In the below example, if the Node 3 or 3rd Server fails, the data & hash for key “Jem” would be shifted to Node 1. Initially, Node 1 was only serving to the key “John”, but now there’ll be an additional load of key “Jem” also on the same server. At the same time, the rest of the hash ring and request-node assignments will remain unaffected, unlike traditional hashing. But load bearing of the corresponding server after the failed server would be high as it'll handle all the previous requests from the hash ring.
Hotspot
A node that bears the load of unevenly distributed data requests becomes a Hotspot. As it’ll cater to all the preceding requests from the hash ring. To solve this problem system engineers use Virtual Nodes and enable the hash ring to distribute the request evenly among all the active nodes.
How does consistent hashing respond to the addition of a new server?
Continuing with the previous example (failure of a node), if we add a new server to the ring, say between the keys “Srushtoka & Freddie”. Initially, Node 5 was catering to both the keys as given in the picture above.

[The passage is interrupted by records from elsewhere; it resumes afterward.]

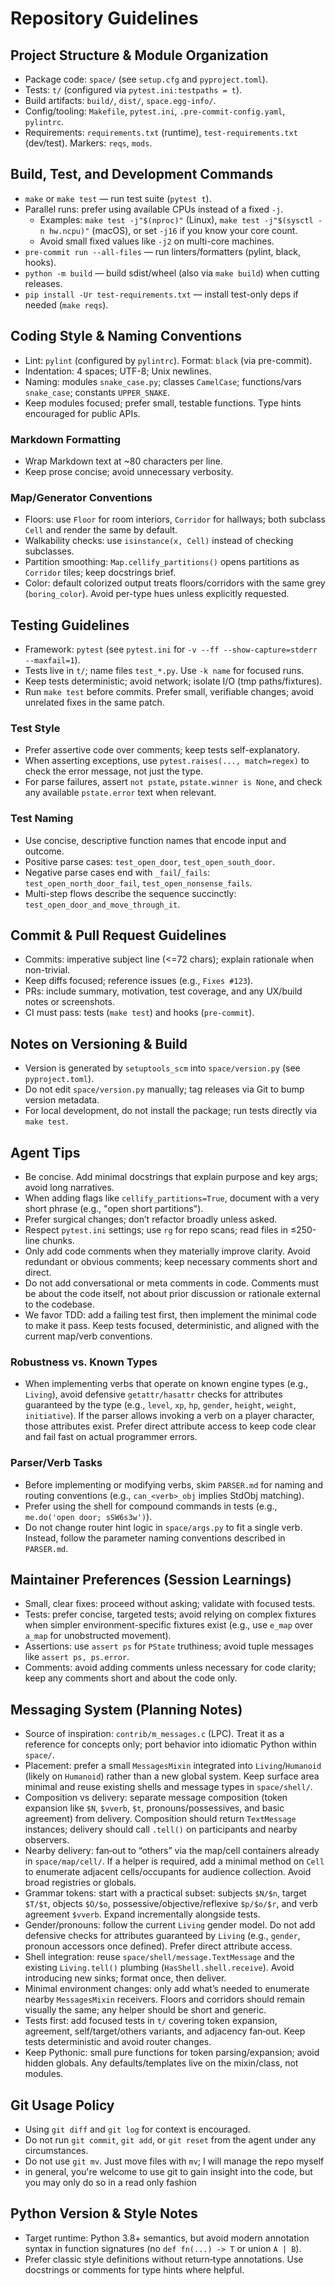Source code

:# Repository Guidelines

## Project Structure & Module Organization
- Package code: `space/` (see `setup.cfg` and `pyproject.toml`).
- Tests: `t/` (configured via `pytest.ini:testpaths = t`).
- Build artifacts: `build/`, `dist/`, `space.egg-info/`.
- Config/tooling: `Makefile`, `pytest.ini`, `.pre-commit-config.yaml`,
  `pylintrc`.
- Requirements: `requirements.txt` (runtime), `test-requirements.txt`
  (dev/test). Markers: `reqs`, `mods`.

## Build, Test, and Development Commands
- `make` or `make test` — run test suite (`pytest t`).
- Parallel runs: prefer using available CPUs instead of a fixed `-j`.
  - Examples: `make test -j"$(nproc)"` (Linux), `make test -j"$(sysctl -n
    hw.ncpu)"` (macOS), or set `-j16` if you know your core count.
  - Avoid small fixed values like `-j2` on multi-core machines.
- `pre-commit run --all-files` — run linters/formatters (pylint, black, hooks).
- `python -m build` — build sdist/wheel (also via `make build`) when cutting
  releases.
- `pip install -Ur test-requirements.txt` — install test-only deps if needed
  (`make reqs`).

## Coding Style & Naming Conventions
- Lint: `pylint` (configured by `pylintrc`). Format: `black` (via pre-commit).
- Indentation: 4 spaces; UTF-8; Unix newlines.
- Naming: modules `snake_case.py`; classes `CamelCase`; functions/vars
  `snake_case`; constants `UPPER_SNAKE`.
- Keep modules focused; prefer small, testable functions. Type hints encouraged
  for public APIs.

### Markdown Formatting
- Wrap Markdown text at ~80 characters per line.
- Keep prose concise; avoid unnecessary verbosity.

### Map/Generator Conventions
- Floors: use `Floor` for room interiors, `Corridor` for hallways; both subclass
  `Cell` and render the same by default.
- Walkability checks: use `isinstance(x, Cell)` instead of checking subclasses.
- Partition smoothing: `Map.cellify_partitions()` opens partitions as `Corridor`
  tiles; keep docstrings brief.
- Color: default colorized output treats floors/corridors with the same grey
  (`boring_color`). Avoid per-type hues unless explicitly requested.

## Testing Guidelines
- Framework: `pytest` (see `pytest.ini` for `-v --ff --show-capture=stderr
  --maxfail=1`).
- Tests live in `t/`; name files `test_*.py`. Use `-k name` for focused runs.
- Keep tests deterministic; avoid network; isolate I/O (tmp paths/fixtures).
- Run `make test` before commits. Prefer small, verifiable changes; avoid
  unrelated fixes in the same patch.

### Test Style
- Prefer assertive code over comments; keep tests self-explanatory.
- When asserting exceptions, use `pytest.raises(..., match=regex)` to check
  the error message, not just the type.
- For parse failures, assert `not pstate`, `pstate.winner is None`, and check
  any available `pstate.error` text when relevant.

### Test Naming
- Use concise, descriptive function names that encode input and outcome.
- Positive parse cases: `test_open_door`, `test_open_south_door`.
- Negative parse cases end with `_fail`/`_fails`:
  `test_open_north_door_fail`, `test_open_nonsense_fails`.
- Multi-step flows describe the sequence succinctly:
  `test_open_door_and_move_through_it`.

## Commit & Pull Request Guidelines
- Commits: imperative subject line (<=72 chars); explain rationale when
  non-trivial.
- Keep diffs focused; reference issues (e.g., `Fixes #123`).
- PRs: include summary, motivation, test coverage, and any UX/build notes or
  screenshots.
- CI must pass: tests (`make test`) and hooks (`pre-commit`).

## Notes on Versioning & Build
- Version is generated by `setuptools_scm` into `space/version.py` (see
  `pyproject.toml`).
- Do not edit `space/version.py` manually; tag releases via Git to bump version
  metadata.
- For local development, do not install the package; run tests directly via
  `make test`.

## Agent Tips
- Be concise. Add minimal docstrings that explain purpose and key args; avoid
  long narratives.
- When adding flags like `cellify_partitions=True`, document with a very short
  phrase (e.g., "open short partitions").
- Prefer surgical changes; don’t refactor broadly unless asked.
- Respect `pytest.ini` settings; use `rg` for repo scans; read files in
  ≤250-line chunks.
- Only add code comments when they materially improve clarity. Avoid
  redundant or obvious comments; keep necessary comments short and direct.
 - Do not add conversational or meta comments in code. Comments must be about
   the code itself, not about prior discussion or rationale external to the
   codebase.
- We favor TDD: add a failing test first, then implement the minimal
  code to make it pass. Keep tests focused, deterministic, and aligned with
  the current map/verb conventions.

### Robustness vs. Known Types
- When implementing verbs that operate on known engine types (e.g., `Living`),
  avoid defensive `getattr/hasattr` checks for attributes guaranteed by the
  type (e.g., `level`, `xp`, `hp`, `gender`, `height`, `weight`, `initiative`).
  If the parser allows invoking a verb on a player character, those attributes
  exist. Prefer direct attribute access to keep code clear and fail fast on
  actual programmer errors.

### Parser/Verb Tasks
- Before implementing or modifying verbs, skim `PARSER.md` for naming and
  routing conventions (e.g., `can_<verb>_obj` implies StdObj matching).
- Prefer using the shell for compound commands in tests (e.g.,
  `me.do('open door; sSW6s3w')`).
- Do not change router hint logic in `space/args.py` to fit a single verb.
  Instead, follow the parameter naming conventions described in `PARSER.md`.

## Maintainer Preferences (Session Learnings)

- Small, clear fixes: proceed without asking; validate with focused tests.
- Tests: prefer concise, targeted tests; avoid relying on complex fixtures
  when simpler environment-specific fixtures exist (e.g., use `e_map` over
  `a_map` for unobstructed movement).
- Assertions: use `assert ps` for `PState` truthiness; avoid tuple messages
  like `assert ps, ps.error`.
- Comments: avoid adding comments unless necessary for code clarity; keep any
  comments short and about the code only.

## Messaging System (Planning Notes)

- Source of inspiration: `contrib/m_messages.c` (LPC). Treat it as a reference
  for concepts only; port behavior into idiomatic Python within `space/`.
- Placement: prefer a small `MessagesMixin` integrated into `Living`/`Humanoid`
  (likely on `Humanoid`) rather than a new global system. Keep surface area
  minimal and reuse existing shells and message types in `space/shell/`.
- Composition vs delivery: separate message composition (token expansion like
  `$N`, `$vverb`, `$t`, pronouns/possessives, and basic agreement) from
  delivery. Composition should return `TextMessage` instances; delivery should
  call `.tell()` on participants and nearby observers.
- Nearby delivery: fan‑out to “others” via the map/cell containers already in
  `space/map/cell/`. If a helper is required, add a minimal method on `Cell`
  to enumerate adjacent cells/occupants for audience collection. Avoid broad
  registries or globals.
- Grammar tokens: start with a practical subset: subjects `$N/$n`, target
  `$T/$t`, objects `$O/$o`, possessive/objective/reflexive `$p/$o/$r`, and
  verb agreement `$vverb`. Expand incrementally alongside tests.
- Gender/pronouns: follow the current `Living` gender model. Do not add
  defensive checks for attributes guaranteed by `Living` (e.g., `gender`,
  pronoun accessors once defined). Prefer direct attribute access.
- Shell integration: reuse `space/shell/message.TextMessage` and the existing
  `Living.tell()` plumbing (`HasShell.shell.receive`). Avoid introducing new
  sinks; format once, then deliver.
- Minimal environment changes: only add what’s needed to enumerate nearby
  `MessagesMixin` receivers. Floors and corridors should remain visually the
  same; any helper should be short and generic.
- Tests first: add focused tests in `t/` covering token expansion, agreement,
  self/target/others variants, and adjacency fan‑out. Keep tests deterministic
  and avoid router changes.
- Keep Pythonic: small pure functions for token parsing/expansion; avoid hidden
  globals. Any defaults/templates live on the mixin/class, not modules.

## Git Usage Policy

- Using `git diff` and `git log` for context is encouraged.
- Do not run `git commit`, `git add`, or `git reset` from the agent under any circumstances.
- Do not use `git mv`. Just move files with `mv`; I will manage the repo myself
- in general, you're welcome to use git to gain insight into the code, but you
  may only do so in a read only fashion

## Python Version & Style Notes

- Target runtime: Python 3.8+ semantics, but avoid modern annotation syntax in
  function signatures (no `def fn(...) -> T` or union `A | B`).
- Prefer classic style definitions without return‑type annotations. Use docstrings
  or comments for type hints where helpful.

Now, after a new server (Node 6), the query or assignment of the key “Freddie” would be assigned/mapped to Node 6, and not Node 5. However, the assignment of the Key “Srushtika” would remain mapped to Node 5.
Hash ring creates the ease to the entire process of adding or removing a server or in case of node failure. The re-assignment doesn’t take much re-work and time as compared to the traditional hashing mechanism.
How does Consistent Hashing respond to non-uniform distribution?
To avoid non-uniform distribution on the hash ring, system engineers use something called “Virtual Nodes/Vnodes”.
Virtual Nodes
These Vnodes are the representatives of physical nodes present on the system ring and are allocated between 2 physical nodes. They help to distribute the load of physical nodes more efficiently & evenly and fasten the process of remapping or re-hashing due to the addition or removal of nodes. Vnodes are non-contagious which means no two adjoining Vnodes are assigned to the same physical node or servers on the hash ring.
As shown in the above diagram, there are 3 Nodes (A, B & C) and in between, there are around 27 Vnodes equally distributed on the hash ring. Each of these Vnodes are assigned to physical nodes and will accordingly coordinate with the nodes in case of a new query or data distribution.
Let's suppose, server B is removed or facing a failure. Hence, the Vnodes assigned to Node B would also be removed or would be non-functional. This will automatically trigger the re-hashing or re-mapping of the keys to the remaining nodes i.e A & C. Now you would think, what would happen to the keys assigned to A & C Nodes? So, the assignment of these nodes will remain intact, and object keys of node B would be assigned to A & C nodes evenly. Removal or absence of these nodes/labels does not affect those keys in any way.
Therefore, implementing a consistent hashing system helps the organization to optimize the data processing and saves time, resources, and heads for sure.